Write out every record below exactly as given. Leave the pictures out.

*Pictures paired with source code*
▽
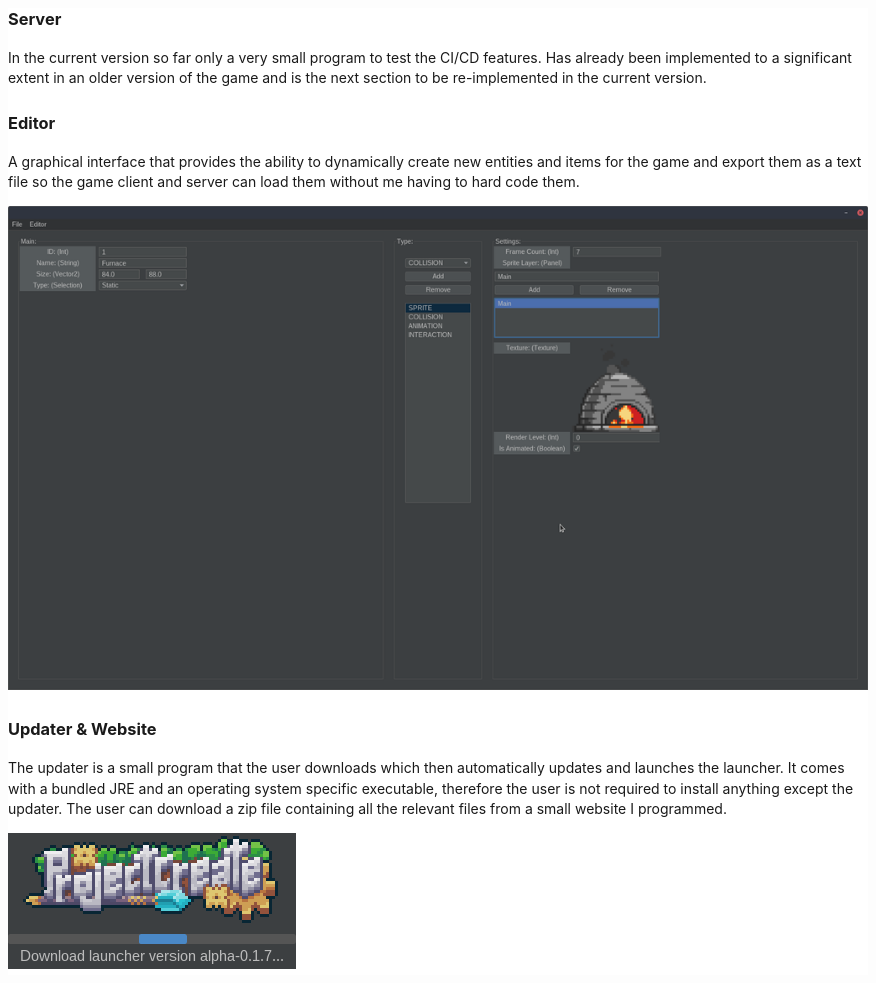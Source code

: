 ### Server

In the current version so far only a very small program to test the CI/CD features. Has already been implemented to a significant extent in an older version of the game and is the next section to be re-implemented in the current version.

### Editor

A graphical interface that provides the ability to dynamically create new entities and items for the game and export them as a text file so the game client and server can load them without me having to hard code them. 

![screenshots/Editor.png](screenshots/Editor.png)

### Updater & Website

The updater is a small program that the user downloads which then automatically updates and launches the launcher. It comes with a bundled JRE and an operating system specific executable, therefore the user is not required to install anything except the updater. The user can download a zip file containing all the relevant files from a small website I programmed.

![screenshots/Updater.png](screenshots/Updater.png)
△
*RESULT FOR THIS EXERCISE*
Source code

: ### Server

In the current version so far only a very small program to test the CI/CD features. Has already been implemented to a significant extent in an older version of the game and is the next section to be re-implemented in the current version.

### Editor

A graphical interface that provides the ability to dynamically create new entities and items for the game and export them as a text file so the game client and server can load them without me having to hard code them. 

![screenshots/Editor.png](screenshots/Editor.png)

### Updater & Website

The updater is a small program that the user downloads which then automatically updates and launches the launcher. It comes with a bundled JRE and an operating system specific executable, therefore the user is not required to install anything except the updater. The user can download a zip file containing all the relevant files from a small website I programmed.

![screenshots/Updater.png](screenshots/Updater.png)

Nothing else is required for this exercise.